Monday, December 17, 2018

Depression, Anxiety and My Holidays

Here it is Monday, December 17th, Friday is Yule and one week from today is Chrismas Eve. I've been fighting with my depression and anxiety for most of the month simply because I haven't been physically able to do as much as I have in the past (and still WANT to do today) to contribute to our celebration. Yes, our house looks amazing, Tanya and the Little Witch are now living full time with us and has made sure to get all the decorations up, and thanks to combining her decorations from previous years and  Doug and Angel letting Tanya bring home to NC the things they had in MI but no longer use, we have more this year than we've ever had.

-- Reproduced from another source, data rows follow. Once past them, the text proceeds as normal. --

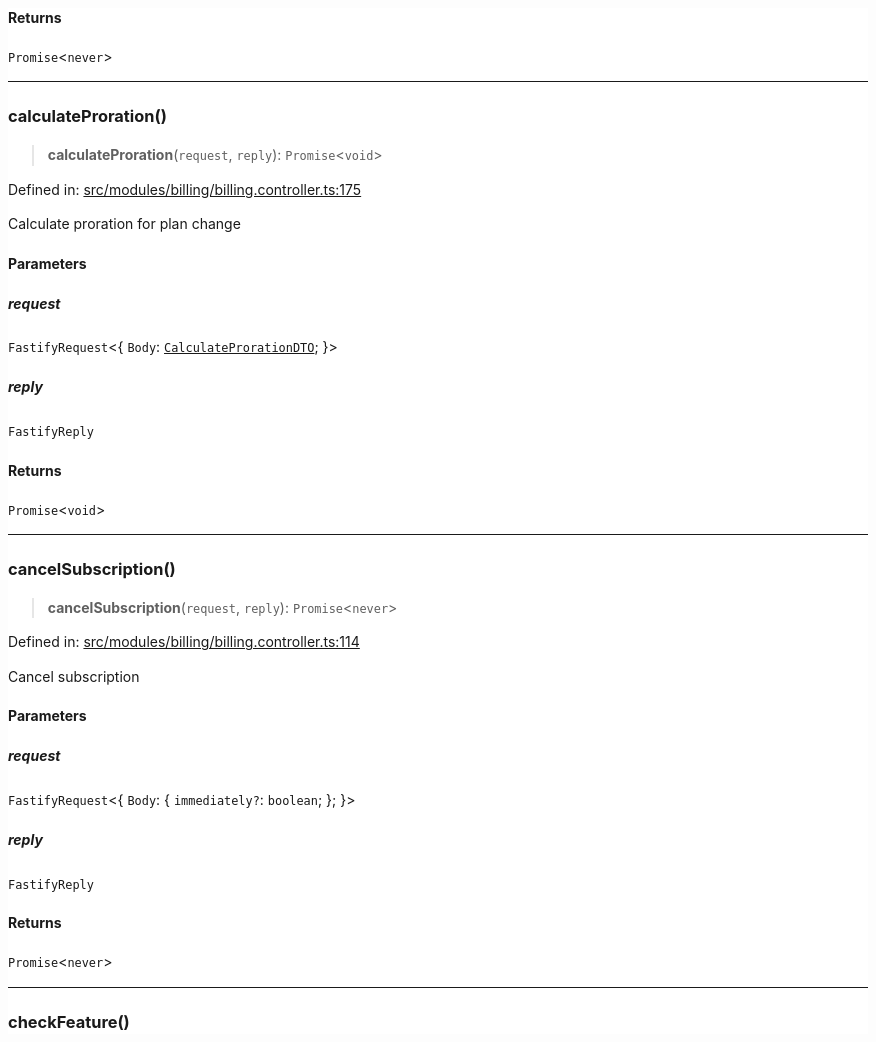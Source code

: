 #### Returns

`Promise`\<`never`\>

***

### calculateProration()

> **calculateProration**(`request`, `reply`): `Promise`\<`void`\>

Defined in: [src/modules/billing/billing.controller.ts:175](https://github.com/maemreyo/saas-4cus-nodejs/blob/2a5b3f3aa11335dfa561e80e1feabb8e6084261e/src/modules/billing/billing.controller.ts#L175)

Calculate proration for plan change

#### Parameters

##### request

`FastifyRequest`\<\{ `Body`: [`CalculateProrationDTO`](../../billing.dto/classes/CalculateProrationDTO.md); \}\>

##### reply

`FastifyReply`

#### Returns

`Promise`\<`void`\>

***

### cancelSubscription()

> **cancelSubscription**(`request`, `reply`): `Promise`\<`never`\>

Defined in: [src/modules/billing/billing.controller.ts:114](https://github.com/maemreyo/saas-4cus-nodejs/blob/2a5b3f3aa11335dfa561e80e1feabb8e6084261e/src/modules/billing/billing.controller.ts#L114)

Cancel subscription

#### Parameters

##### request

`FastifyRequest`\<\{ `Body`: \{ `immediately?`: `boolean`; \}; \}\>

##### reply

`FastifyReply`

#### Returns

`Promise`\<`never`\>

***

### checkFeature()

Jimmy has been gone since Thanksgiving, turning the wheels in the BAT in order to have the funds we feel are necessary to buy the small things to make more memories to share. Even though we have everything we need, I find myself upset that we can't do more to help those around us that have so little. Yes, I know it's unreasonable to feel like this, but each time I see someone who doesn't even have the ability to have a meal or a warm jacket, or even a pair of socks, I want to have the money to help them. But we don't ...

And as a parent, when part of your family is also struggling and you don't have the ability to help change their circumstances, I often time find myself feeling like a failure. Yes, I'm fighting my demons, some days I win, other days I can't stop my mind from looking for any way possible to fix things for those I love.

The only thing I have been able to do is to help the Little Witch work her magic and craft some felt and foam ornaments for our tree, and help her to decorate stockings for each of us. But that's about all. No baking, no candy making, no cookies, no crafting for me. My hands just won't permit me to do the things I love to do this time of the year.

Getting old is no fun. My mind is still as active as it always has been, but the physical limitations grow each day. Going shopping for the holidays used to give me such joy, now I can't spend more than about 15 minutes in any store before I want to punch someone. I've been asking myself lately, "is it me that has the problem or is it the other people"? Why does it seem that no one cares about the others they encounter? Why does it seem that everyone is "all about me"? What happened to courtesy from others? Why do some people think it's acceptable to be rude and nasty while at the same time they are making a big deal about celebrating a holiday that is supposed to be about love and joy and peace and ...

Yes, I am struggling these days, but I can promise you those around me have no idea where I am. I fight those demons, I fight them with everything I have and I put on a smile so I don't cause more worry for my family.